Steps to Install Apache Nutch:
(1) Download a binary package (apache-nutch-1.x-bin.zip) from here.
(2) Unzip on local drive.
(3) Go to extracted apache-nutch-1.x folder's bin folder (e.g.: apache-nutch-1.x/bin)
(4) Run "./nutch" (Make sure JAVA_HOME variable is set properly).
(5) You can confirm a correct installation if you seeing the following:
Usage: nutch COMMAND
where COMMAND is one of:
crawl one-step crawler for intranets (DEPRECATED - USE CRAWL SCRIPT INSTEAD)

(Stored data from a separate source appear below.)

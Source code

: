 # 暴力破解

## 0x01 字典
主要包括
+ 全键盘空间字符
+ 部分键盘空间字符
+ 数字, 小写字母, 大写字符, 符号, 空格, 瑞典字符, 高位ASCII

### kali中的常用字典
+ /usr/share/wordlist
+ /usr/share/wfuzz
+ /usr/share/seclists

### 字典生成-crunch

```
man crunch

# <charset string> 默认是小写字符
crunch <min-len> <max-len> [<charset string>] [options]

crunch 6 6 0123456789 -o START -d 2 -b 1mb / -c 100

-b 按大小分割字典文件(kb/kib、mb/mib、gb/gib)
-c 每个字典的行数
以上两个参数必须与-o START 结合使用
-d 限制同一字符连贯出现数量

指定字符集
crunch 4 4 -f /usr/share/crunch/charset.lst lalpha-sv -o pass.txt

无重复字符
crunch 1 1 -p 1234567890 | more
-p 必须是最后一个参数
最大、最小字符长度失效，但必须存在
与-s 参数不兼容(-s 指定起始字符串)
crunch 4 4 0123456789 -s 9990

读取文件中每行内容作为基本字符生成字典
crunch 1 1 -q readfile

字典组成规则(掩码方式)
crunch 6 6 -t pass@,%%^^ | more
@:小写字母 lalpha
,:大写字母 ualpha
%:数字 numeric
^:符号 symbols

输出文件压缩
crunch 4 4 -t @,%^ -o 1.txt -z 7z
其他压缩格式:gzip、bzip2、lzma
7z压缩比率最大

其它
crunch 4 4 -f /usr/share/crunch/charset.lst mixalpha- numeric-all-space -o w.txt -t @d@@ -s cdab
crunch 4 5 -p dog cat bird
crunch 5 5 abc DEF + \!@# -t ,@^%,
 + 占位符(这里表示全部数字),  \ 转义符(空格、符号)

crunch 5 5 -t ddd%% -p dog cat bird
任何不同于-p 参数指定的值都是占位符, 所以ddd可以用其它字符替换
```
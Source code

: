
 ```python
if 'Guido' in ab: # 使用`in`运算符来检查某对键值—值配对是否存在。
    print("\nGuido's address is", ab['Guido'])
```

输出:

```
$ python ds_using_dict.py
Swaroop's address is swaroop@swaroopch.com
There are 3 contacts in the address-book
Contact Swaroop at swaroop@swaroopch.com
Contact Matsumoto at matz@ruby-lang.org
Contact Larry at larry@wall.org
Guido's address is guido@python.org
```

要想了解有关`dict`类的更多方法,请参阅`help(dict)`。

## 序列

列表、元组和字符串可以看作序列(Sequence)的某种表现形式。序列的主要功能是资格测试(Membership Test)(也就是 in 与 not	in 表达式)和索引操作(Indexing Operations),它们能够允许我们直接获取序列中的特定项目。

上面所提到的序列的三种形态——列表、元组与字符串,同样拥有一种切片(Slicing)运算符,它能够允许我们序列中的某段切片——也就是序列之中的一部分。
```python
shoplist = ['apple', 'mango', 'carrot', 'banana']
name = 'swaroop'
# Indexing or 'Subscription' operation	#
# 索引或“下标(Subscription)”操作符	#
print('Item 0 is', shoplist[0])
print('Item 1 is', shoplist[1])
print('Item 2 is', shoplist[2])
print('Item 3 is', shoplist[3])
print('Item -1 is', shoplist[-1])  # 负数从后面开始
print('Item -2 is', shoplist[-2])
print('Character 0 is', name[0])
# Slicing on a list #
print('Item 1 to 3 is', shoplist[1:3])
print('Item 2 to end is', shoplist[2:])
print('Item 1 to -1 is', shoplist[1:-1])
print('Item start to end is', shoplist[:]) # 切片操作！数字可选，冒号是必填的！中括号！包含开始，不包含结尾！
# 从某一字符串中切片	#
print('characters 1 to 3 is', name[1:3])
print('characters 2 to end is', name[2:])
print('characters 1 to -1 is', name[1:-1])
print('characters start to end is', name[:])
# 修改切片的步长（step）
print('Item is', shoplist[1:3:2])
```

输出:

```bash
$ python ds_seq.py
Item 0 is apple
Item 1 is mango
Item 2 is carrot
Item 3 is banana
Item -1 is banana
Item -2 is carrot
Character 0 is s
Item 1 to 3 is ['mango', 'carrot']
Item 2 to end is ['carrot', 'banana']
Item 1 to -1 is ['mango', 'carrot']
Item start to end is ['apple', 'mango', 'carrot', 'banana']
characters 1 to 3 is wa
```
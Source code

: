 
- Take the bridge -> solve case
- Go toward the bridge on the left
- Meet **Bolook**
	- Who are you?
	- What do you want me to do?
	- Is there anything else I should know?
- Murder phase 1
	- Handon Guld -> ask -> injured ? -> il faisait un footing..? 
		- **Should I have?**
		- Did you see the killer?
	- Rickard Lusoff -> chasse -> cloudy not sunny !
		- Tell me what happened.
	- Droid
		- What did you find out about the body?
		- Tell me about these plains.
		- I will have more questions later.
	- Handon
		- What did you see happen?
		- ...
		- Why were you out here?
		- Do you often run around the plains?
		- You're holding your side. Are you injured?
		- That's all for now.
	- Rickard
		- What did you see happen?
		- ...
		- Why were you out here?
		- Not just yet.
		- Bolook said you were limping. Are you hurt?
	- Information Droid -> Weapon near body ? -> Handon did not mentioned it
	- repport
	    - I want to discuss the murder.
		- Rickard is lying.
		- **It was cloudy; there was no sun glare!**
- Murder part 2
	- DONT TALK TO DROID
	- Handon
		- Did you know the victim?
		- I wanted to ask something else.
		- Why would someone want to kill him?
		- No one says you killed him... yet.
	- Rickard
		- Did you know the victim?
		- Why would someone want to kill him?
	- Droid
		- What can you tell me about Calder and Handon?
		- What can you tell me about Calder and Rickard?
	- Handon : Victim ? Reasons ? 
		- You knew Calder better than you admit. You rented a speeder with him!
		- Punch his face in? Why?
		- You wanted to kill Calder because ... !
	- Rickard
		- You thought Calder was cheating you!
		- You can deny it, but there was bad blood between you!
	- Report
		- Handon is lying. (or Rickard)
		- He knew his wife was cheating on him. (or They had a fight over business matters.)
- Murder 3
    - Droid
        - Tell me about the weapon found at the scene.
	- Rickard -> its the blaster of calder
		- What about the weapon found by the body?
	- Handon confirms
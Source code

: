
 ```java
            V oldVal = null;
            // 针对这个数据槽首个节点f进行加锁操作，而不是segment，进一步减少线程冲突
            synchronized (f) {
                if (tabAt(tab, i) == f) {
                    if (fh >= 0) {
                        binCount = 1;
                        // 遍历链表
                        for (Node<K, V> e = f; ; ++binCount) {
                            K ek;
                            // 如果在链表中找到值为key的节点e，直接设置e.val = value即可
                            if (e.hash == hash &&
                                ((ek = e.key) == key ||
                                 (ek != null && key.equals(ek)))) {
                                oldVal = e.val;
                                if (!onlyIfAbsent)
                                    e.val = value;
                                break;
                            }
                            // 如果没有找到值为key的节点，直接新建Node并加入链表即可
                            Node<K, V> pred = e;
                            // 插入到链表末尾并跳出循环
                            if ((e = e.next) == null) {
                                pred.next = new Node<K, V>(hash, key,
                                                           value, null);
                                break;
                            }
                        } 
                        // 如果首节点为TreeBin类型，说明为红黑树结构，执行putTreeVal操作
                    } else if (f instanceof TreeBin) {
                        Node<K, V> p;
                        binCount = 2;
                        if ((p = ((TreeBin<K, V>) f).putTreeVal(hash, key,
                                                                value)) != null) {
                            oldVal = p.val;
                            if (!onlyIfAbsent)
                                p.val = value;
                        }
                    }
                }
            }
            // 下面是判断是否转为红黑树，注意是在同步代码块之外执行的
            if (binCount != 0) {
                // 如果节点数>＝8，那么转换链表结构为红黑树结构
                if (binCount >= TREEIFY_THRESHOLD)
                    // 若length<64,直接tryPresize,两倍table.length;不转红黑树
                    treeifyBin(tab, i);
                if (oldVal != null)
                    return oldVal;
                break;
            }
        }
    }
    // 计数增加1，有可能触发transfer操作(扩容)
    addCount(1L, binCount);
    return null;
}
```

readdb read / dump crawl db
mergedb merge crawldb-s, with optional filtering
readlinkdb read / dump link db
inject inject new urls into the database
generate generate new segments to fetch from crawl db
freegen generate new segments to fetch from text files
fetch fetch a segment's pages
parse parse a segment's pages
readseg read / dump segment data
mergesegs merge several segments, with optional filtering and slicing
updatedb update crawl db from segments after fetching
invertlinks create a linkdb from parsed segments
mergelinkdb merge linkdb-s, with optional filtering
solrindex run the solr indexer on parsed segments and linkdb
solrdedup remove duplicates from solr
solrclean remove HTTP 301 and 404 documents from solr
parsechecker check the parser for a given url
indexchecker check the indexing filters for a given url
domainstats calculate domain statistics from crawldb
webgraph generate a web graph from existing segments
linkrank run a link analysis program on the generated web graph
scoreupdater updates the crawldb with linkrank scores
nodedumper dumps the web graph's node scores
plugin load a plugin and run one of its classes main()
junit runs the given JUnit test
or
CLASSNAME run the class named CLASSNAME
Most commands print help when invoked w/o parameters.
(5) Now edit a file conf/nutch-site.xml with following content:
<?xml version="1.0"?>
<?xml-stylesheet type="text/xsl" href="configuration.xsl"?>
<!-- Put site-specific property overrides in this file. -->
<configuration>
<property>
<name>http.agent.name</name>
<value>My Nutch Spider</value>
</property>
</configuration>
(6) Create new directory named urls in apache-nutch-1.x root folder
(7) Create a file named seeds.txt inside urls directory with the following content (one URL per line for each site you want Nutch to crawl):
(8) Now edit a file conf/regex-urlfilter.txt and replace as below:
# accept anything else
+.
with a regular expression matching the domain you wish to crawl.
For example, if you wish to limit the crawl to the surekhatech.com domain, the line should be like below:
+^http://([a-z0-9]*\.)*surekhatech.com/
This will include any URL in the domain surekhatech.com.
(9) Now we are ready to initiate a crawl, use the following parameters:
- -dir dir names the directory to put the crawl in.
- -threads threads determines the number of threads that will fetch in parallel.
- -depth depth indicates the link depth from the root page that should be crawled.
- -topN N determines the maximum number of pages that will be retrieved at each level up to the depth.
- Run the following command:
bin/nutch crawl urls -dir crawl -depth 3 -topN 5
(10) Integrate Solr with Nutch
Finally we have both Nutch and Solr installed and setup correctly, Nutch have already created crawl data from the seed URL(s).
Below are some steps to delegate searching to Solr for links to be searchable:
We need to copy schema.xml (schema-solr4.xml for sorl 4.3.0) file from Nutch to Solr as below:
cp ${NUTCH_RUNTIME_HOME}/conf/schema.xml ${APACHE_SOLR_HOME}/example/solr/collection1/conf
Restart Solr with the command “java -jar start.jar” under ${APACHE_SOLR_HOME}/example
Run the Solr Index command:
?\bin/nutch solrindex http://127.0.0.1:8983/solr/ crawl/crawldb -linkdb crawl/linkdbCrawl/segments/*
If you want to see the raw HTML indexed by Solr, change the content field definition in schema.xml to:
<field name="content" type="text" stored="true" indexed="true"/>
(11) Now open http://localhost:8983/solr/collection1/browse and search for any content, you will get search result from site’s contents.